[RECORDS FOR THIS TASK]
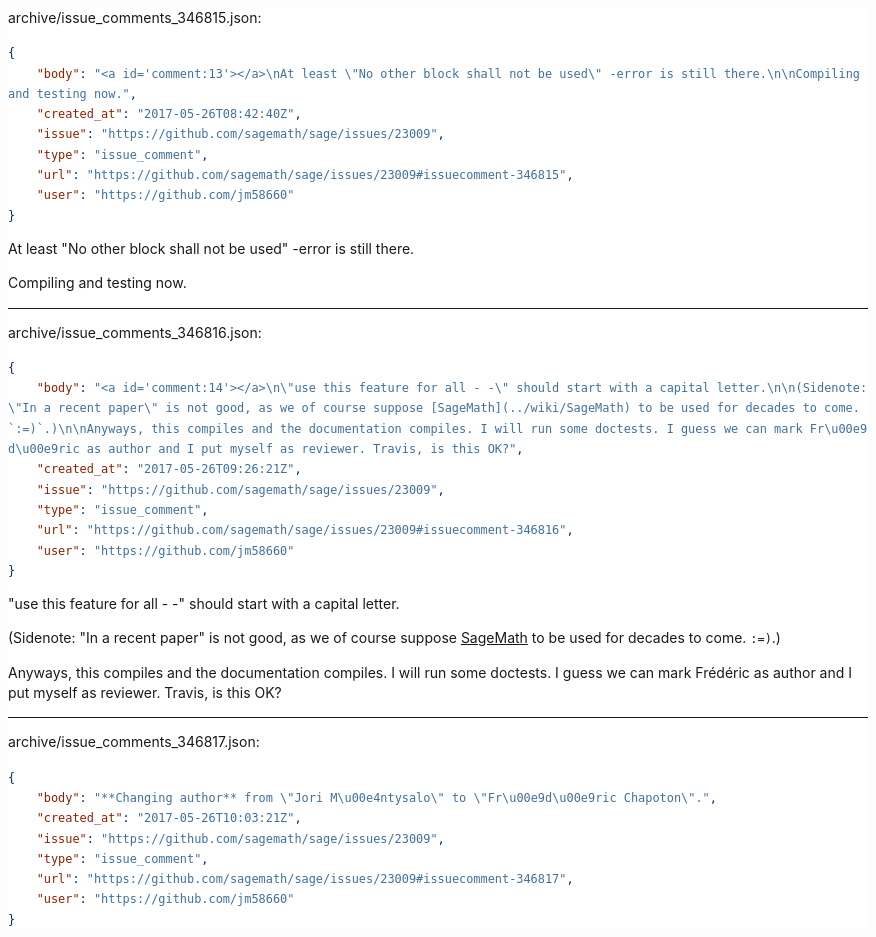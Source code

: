 archive/issue_comments_346815.json:
```json
{
    "body": "<a id='comment:13'></a>\nAt least \"No other block shall not be used\" -error is still there.\n\nCompiling and testing now.",
    "created_at": "2017-05-26T08:42:40Z",
    "issue": "https://github.com/sagemath/sage/issues/23009",
    "type": "issue_comment",
    "url": "https://github.com/sagemath/sage/issues/23009#issuecomment-346815",
    "user": "https://github.com/jm58660"
}
```

<a id='comment:13'></a>
At least "No other block shall not be used" -error is still there.

Compiling and testing now.



---

archive/issue_comments_346816.json:
```json
{
    "body": "<a id='comment:14'></a>\n\"use this feature for all - -\" should start with a capital letter.\n\n(Sidenote: \"In a recent paper\" is not good, as we of course suppose [SageMath](../wiki/SageMath) to be used for decades to come. `:=)`.)\n\nAnyways, this compiles and the documentation compiles. I will run some doctests. I guess we can mark Fr\u00e9d\u00e9ric as author and I put myself as reviewer. Travis, is this OK?",
    "created_at": "2017-05-26T09:26:21Z",
    "issue": "https://github.com/sagemath/sage/issues/23009",
    "type": "issue_comment",
    "url": "https://github.com/sagemath/sage/issues/23009#issuecomment-346816",
    "user": "https://github.com/jm58660"
}
```

<a id='comment:14'></a>
"use this feature for all - -" should start with a capital letter.

(Sidenote: "In a recent paper" is not good, as we of course suppose [SageMath](../wiki/SageMath) to be used for decades to come. `:=)`.)

Anyways, this compiles and the documentation compiles. I will run some doctests. I guess we can mark Frédéric as author and I put myself as reviewer. Travis, is this OK?



---

archive/issue_comments_346817.json:
```json
{
    "body": "**Changing author** from \"Jori M\u00e4ntysalo\" to \"Fr\u00e9d\u00e9ric Chapoton\".",
    "created_at": "2017-05-26T10:03:21Z",
    "issue": "https://github.com/sagemath/sage/issues/23009",
    "type": "issue_comment",
    "url": "https://github.com/sagemath/sage/issues/23009#issuecomment-346817",
    "user": "https://github.com/jm58660"
}
```
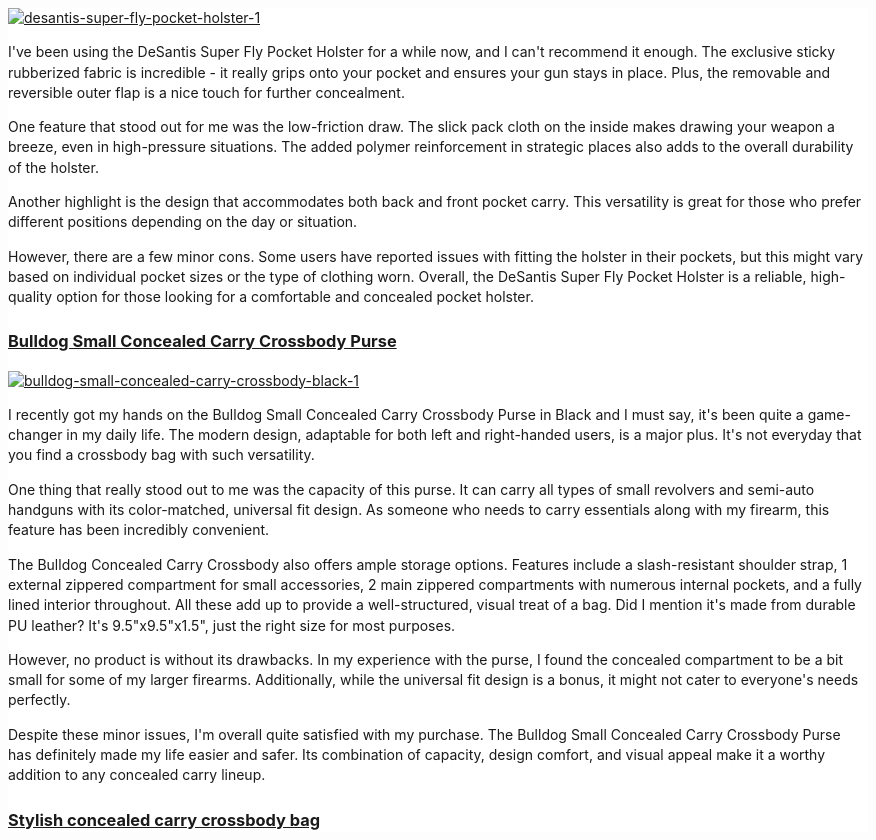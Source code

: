 <div class="image"><a href="https://serp.ly/@universityofguns/amazon/gun-holsters-for-purses?utm_source=universityofguns&utm_medium=website&utm_campaign=universityofguns.com&utm_content=gun-holsters-for-purses&utm_term=desantis-super-fly-pocket-holster-1"><img alt="desantis-super-fly-pocket-holster-1" src="https://imagedelivery.net/vy2bglCGN6hEeWOnSe2c7A/desantis-super-fly-pocket-holster-1/public"/></a></div>

I've been using the DeSantis Super Fly Pocket Holster for a while now, and I can't recommend it enough. The exclusive sticky rubberized fabric is incredible - it really grips onto your pocket and ensures your gun stays in place. Plus, the removable and reversible outer flap is a nice touch for further concealment.

One feature that stood out for me was the low-friction draw. The slick pack cloth on the inside makes drawing your weapon a breeze, even in high-pressure situations. The added polymer reinforcement in strategic places also adds to the overall durability of the holster.

Another highlight is the design that accommodates both back and front pocket carry. This versatility is great for those who prefer different positions depending on the day or situation.

However, there are a few minor cons. Some users have reported issues with fitting the holster in their pockets, but this might vary based on individual pocket sizes or the type of clothing worn. Overall, the DeSantis Super Fly Pocket Holster is a reliable, high-quality option for those looking for a comfortable and concealed pocket holster.

### [Bulldog Small Concealed Carry Crossbody Purse](https://serp.ly/@universityofguns/amazon/gun-holsters-for-purses?utm_source=universityofguns&utm_medium=website&utm_campaign=universityofguns.com&utm_content=gun-holsters-for-purses&utm_term=bulldog-small-concealed-carry-crossbody-purse)

<div class="image"><a href="https://serp.ly/@universityofguns/amazon/gun-holsters-for-purses?utm_source=universityofguns&utm_medium=website&utm_campaign=universityofguns.com&utm_content=gun-holsters-for-purses&utm_term=bulldog-small-concealed-carry-crossbody-black-1"><img alt="bulldog-small-concealed-carry-crossbody-black-1" src="https://imagedelivery.net/vy2bglCGN6hEeWOnSe2c7A/bulldog-small-concealed-carry-crossbody-black-1/public"/></a></div>

I recently got my hands on the Bulldog Small Concealed Carry Crossbody Purse in Black and I must say, it's been quite a game-changer in my daily life. The modern design, adaptable for both left and right-handed users, is a major plus. It's not everyday that you find a crossbody bag with such versatility.

One thing that really stood out to me was the capacity of this purse. It can carry all types of small revolvers and semi-auto handguns with its color-matched, universal fit design. As someone who needs to carry essentials along with my firearm, this feature has been incredibly convenient.

The Bulldog Concealed Carry Crossbody also offers ample storage options. Features include a slash-resistant shoulder strap, 1 external zippered compartment for small accessories, 2 main zippered compartments with numerous internal pockets, and a fully lined interior throughout. All these add up to provide a well-structured, visual treat of a bag. Did I mention it's made from durable PU leather? It's 9.5"x9.5"x1.5", just the right size for most purposes.

However, no product is without its drawbacks. In my experience with the purse, I found the concealed compartment to be a bit small for some of my larger firearms. Additionally, while the universal fit design is a bonus, it might not cater to everyone's needs perfectly.

Despite these minor issues, I'm overall quite satisfied with my purchase. The Bulldog Small Concealed Carry Crossbody Purse has definitely made my life easier and safer. Its combination of capacity, design comfort, and visual appeal make it a worthy addition to any concealed carry lineup.

### [Stylish concealed carry crossbody bag](https://serp.ly/@universityofguns/amazon/gun-holsters-for-purses?utm_source=universityofguns&utm_medium=website&utm_campaign=universityofguns.com&utm_content=gun-holsters-for-purses&utm_term=stylish-concealed-carry-crossbody-bag)
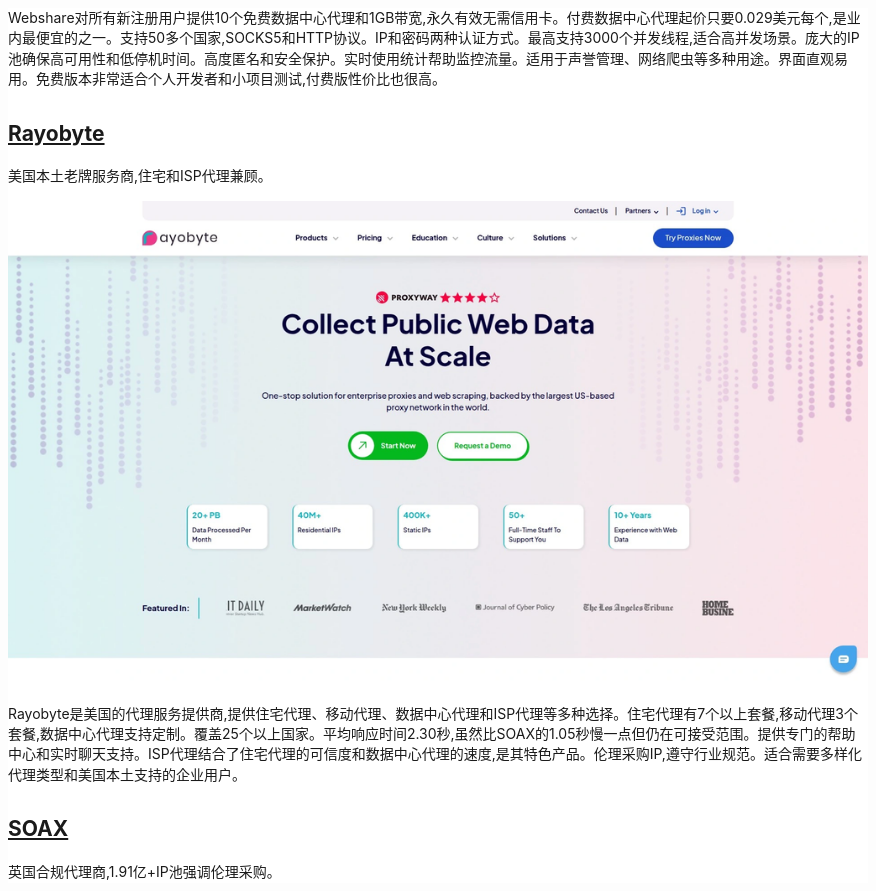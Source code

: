 
Webshare对所有新注册用户提供10个免费数据中心代理和1GB带宽,永久有效无需信用卡。付费数据中心代理起价只要0.029美元每个,是业内最便宜的之一。支持50多个国家,SOCKS5和HTTP协议。IP和密码两种认证方式。最高支持3000个并发线程,适合高并发场景。庞大的IP池确保高可用性和低停机时间。高度匿名和安全保护。实时使用统计帮助监控流量。适用于声誉管理、网络爬虫等多种用途。界面直观易用。免费版本非常适合个人开发者和小项目测试,付费版性价比也很高。

## **[Rayobyte](https://rayobyte.com)**

美国本土老牌服务商,住宅和ISP代理兼顾。

![Rayobyte Screenshot](image/rayobyte.webp)


Rayobyte是美国的代理服务提供商,提供住宅代理、移动代理、数据中心代理和ISP代理等多种选择。住宅代理有7个以上套餐,移动代理3个套餐,数据中心代理支持定制。覆盖25个以上国家。平均响应时间2.30秒,虽然比SOAX的1.05秒慢一点但仍在可接受范围。提供专门的帮助中心和实时聊天支持。ISP代理结合了住宅代理的可信度和数据中心代理的速度,是其特色产品。伦理采购IP,遵守行业规范。适合需要多样化代理类型和美国本土支持的企业用户。

## **[SOAX](https://soax.com)**

英国合规代理商,1.91亿+IP池强调伦理采购。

[YOUR INSTRUCTIONS] Reproduce each line above precisely, with no pictures.

[REPLY]
Source code

: archive/issue_comments_346815.json:
```json
{
    "body": "<a id='comment:13'></a>\nAt least \"No other block shall not be used\" -error is still there.\n\nCompiling and testing now.",
    "created_at": "2017-05-26T08:42:40Z",
    "issue": "https://github.com/sagemath/sage/issues/23009",
    "type": "issue_comment",
    "url": "https://github.com/sagemath/sage/issues/23009#issuecomment-346815",
    "user": "https://github.com/jm58660"
}
```

<a id='comment:13'></a>
At least "No other block shall not be used" -error is still there.

Compiling and testing now.



---

archive/issue_comments_346816.json:
```json
{
    "body": "<a id='comment:14'></a>\n\"use this feature for all - -\" should start with a capital letter.\n\n(Sidenote: \"In a recent paper\" is not good, as we of course suppose [SageMath](../wiki/SageMath) to be used for decades to come. `:=)`.)\n\nAnyways, this compiles and the documentation compiles. I will run some doctests. I guess we can mark Fr\u00e9d\u00e9ric as author and I put myself as reviewer. Travis, is this OK?",
    "created_at": "2017-05-26T09:26:21Z",
    "issue": "https://github.com/sagemath/sage/issues/23009",
    "type": "issue_comment",
    "url": "https://github.com/sagemath/sage/issues/23009#issuecomment-346816",
    "user": "https://github.com/jm58660"
}
```

<a id='comment:14'></a>
"use this feature for all - -" should start with a capital letter.

(Sidenote: "In a recent paper" is not good, as we of course suppose [SageMath](../wiki/SageMath) to be used for decades to come. `:=)`.)

Anyways, this compiles and the documentation compiles. I will run some doctests. I guess we can mark Frédéric as author and I put myself as reviewer. Travis, is this OK?



---

archive/issue_comments_346817.json:
```json
{
    "body": "**Changing author** from \"Jori M\u00e4ntysalo\" to \"Fr\u00e9d\u00e9ric Chapoton\".",
    "created_at": "2017-05-26T10:03:21Z",
    "issue": "https://github.com/sagemath/sage/issues/23009",
    "type": "issue_comment",
    "url": "https://github.com/sagemath/sage/issues/23009#issuecomment-346817",
    "user": "https://github.com/jm58660"
}
```
Source code

: <div class="image"><a href="https://serp.ly/@universityofguns/amazon/gun-holsters-for-purses?utm_source=universityofguns&utm_medium=website&utm_campaign=universityofguns.com&utm_content=gun-holsters-for-purses&utm_term=desantis-super-fly-pocket-holster-1"><img alt="desantis-super-fly-pocket-holster-1" src="https://imagedelivery.net/vy2bglCGN6hEeWOnSe2c7A/desantis-super-fly-pocket-holster-1/public"/></a></div>

I've been using the DeSantis Super Fly Pocket Holster for a while now, and I can't recommend it enough. The exclusive sticky rubberized fabric is incredible - it really grips onto your pocket and ensures your gun stays in place. Plus, the removable and reversible outer flap is a nice touch for further concealment.

One feature that stood out for me was the low-friction draw. The slick pack cloth on the inside makes drawing your weapon a breeze, even in high-pressure situations. The added polymer reinforcement in strategic places also adds to the overall durability of the holster.

Another highlight is the design that accommodates both back and front pocket carry. This versatility is great for those who prefer different positions depending on the day or situation.

However, there are a few minor cons. Some users have reported issues with fitting the holster in their pockets, but this might vary based on individual pocket sizes or the type of clothing worn. Overall, the DeSantis Super Fly Pocket Holster is a reliable, high-quality option for those looking for a comfortable and concealed pocket holster.

### [Bulldog Small Concealed Carry Crossbody Purse](https://serp.ly/@universityofguns/amazon/gun-holsters-for-purses?utm_source=universityofguns&utm_medium=website&utm_campaign=universityofguns.com&utm_content=gun-holsters-for-purses&utm_term=bulldog-small-concealed-carry-crossbody-purse)

<div class="image"><a href="https://serp.ly/@universityofguns/amazon/gun-holsters-for-purses?utm_source=universityofguns&utm_medium=website&utm_campaign=universityofguns.com&utm_content=gun-holsters-for-purses&utm_term=bulldog-small-concealed-carry-crossbody-black-1"><img alt="bulldog-small-concealed-carry-crossbody-black-1" src="https://imagedelivery.net/vy2bglCGN6hEeWOnSe2c7A/bulldog-small-concealed-carry-crossbody-black-1/public"/></a></div>

I recently got my hands on the Bulldog Small Concealed Carry Crossbody Purse in Black and I must say, it's been quite a game-changer in my daily life. The modern design, adaptable for both left and right-handed users, is a major plus. It's not everyday that you find a crossbody bag with such versatility.

One thing that really stood out to me was the capacity of this purse. It can carry all types of small revolvers and semi-auto handguns with its color-matched, universal fit design. As someone who needs to carry essentials along with my firearm, this feature has been incredibly convenient.

The Bulldog Concealed Carry Crossbody also offers ample storage options. Features include a slash-resistant shoulder strap, 1 external zippered compartment for small accessories, 2 main zippered compartments with numerous internal pockets, and a fully lined interior throughout. All these add up to provide a well-structured, visual treat of a bag. Did I mention it's made from durable PU leather? It's 9.5"x9.5"x1.5", just the right size for most purposes.

However, no product is without its drawbacks. In my experience with the purse, I found the concealed compartment to be a bit small for some of my larger firearms. Additionally, while the universal fit design is a bonus, it might not cater to everyone's needs perfectly.

Despite these minor issues, I'm overall quite satisfied with my purchase. The Bulldog Small Concealed Carry Crossbody Purse has definitely made my life easier and safer. Its combination of capacity, design comfort, and visual appeal make it a worthy addition to any concealed carry lineup.

### [Stylish concealed carry crossbody bag](https://serp.ly/@universityofguns/amazon/gun-holsters-for-purses?utm_source=universityofguns&utm_medium=website&utm_campaign=universityofguns.com&utm_content=gun-holsters-for-purses&utm_term=stylish-concealed-carry-crossbody-bag)
Source code

: 
Webshare对所有新注册用户提供10个免费数据中心代理和1GB带宽,永久有效无需信用卡。付费数据中心代理起价只要0.029美元每个,是业内最便宜的之一。支持50多个国家,SOCKS5和HTTP协议。IP和密码两种认证方式。最高支持3000个并发线程,适合高并发场景。庞大的IP池确保高可用性和低停机时间。高度匿名和安全保护。实时使用统计帮助监控流量。适用于声誉管理、网络爬虫等多种用途。界面直观易用。免费版本非常适合个人开发者和小项目测试,付费版性价比也很高。

## **[Rayobyte](https://rayobyte.com)**

美国本土老牌服务商,住宅和ISP代理兼顾。

![Rayobyte Screenshot](image/rayobyte.webp)


Rayobyte是美国的代理服务提供商,提供住宅代理、移动代理、数据中心代理和ISP代理等多种选择。住宅代理有7个以上套餐,移动代理3个套餐,数据中心代理支持定制。覆盖25个以上国家。平均响应时间2.30秒,虽然比SOAX的1.05秒慢一点但仍在可接受范围。提供专门的帮助中心和实时聊天支持。ISP代理结合了住宅代理的可信度和数据中心代理的速度,是其特色产品。伦理采购IP,遵守行业规范。适合需要多样化代理类型和美国本土支持的企业用户。

## **[SOAX](https://soax.com)**

英国合规代理商,1.91亿+IP池强调伦理采购。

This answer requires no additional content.